▶ Required action:
Below are the entries; return every line among them that holds the word "etiquetas".

▶ Material for this exercise:
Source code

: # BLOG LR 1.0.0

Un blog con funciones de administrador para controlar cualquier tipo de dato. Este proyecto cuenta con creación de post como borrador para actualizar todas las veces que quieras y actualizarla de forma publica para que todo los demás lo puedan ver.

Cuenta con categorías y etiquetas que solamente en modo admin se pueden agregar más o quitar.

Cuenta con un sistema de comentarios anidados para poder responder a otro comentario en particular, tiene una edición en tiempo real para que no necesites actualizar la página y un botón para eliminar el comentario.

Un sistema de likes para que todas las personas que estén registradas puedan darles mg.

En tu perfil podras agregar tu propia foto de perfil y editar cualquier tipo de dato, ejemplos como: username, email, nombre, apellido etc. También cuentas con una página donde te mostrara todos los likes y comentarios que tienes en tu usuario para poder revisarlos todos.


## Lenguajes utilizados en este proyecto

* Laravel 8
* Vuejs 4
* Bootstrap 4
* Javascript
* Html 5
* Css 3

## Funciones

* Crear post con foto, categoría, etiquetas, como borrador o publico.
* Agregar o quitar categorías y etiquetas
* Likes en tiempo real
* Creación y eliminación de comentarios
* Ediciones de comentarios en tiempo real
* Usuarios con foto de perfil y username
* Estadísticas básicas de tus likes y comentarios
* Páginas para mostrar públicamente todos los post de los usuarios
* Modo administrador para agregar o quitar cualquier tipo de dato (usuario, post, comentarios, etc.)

▶ Worked solution:
Cuenta con categorías y etiquetas que solamente en modo admin se pueden agregar más o quitar.
* Crear post con foto, categoría, etiquetas, como borrador o publico.
* Agregar o quitar categorías y etiquetas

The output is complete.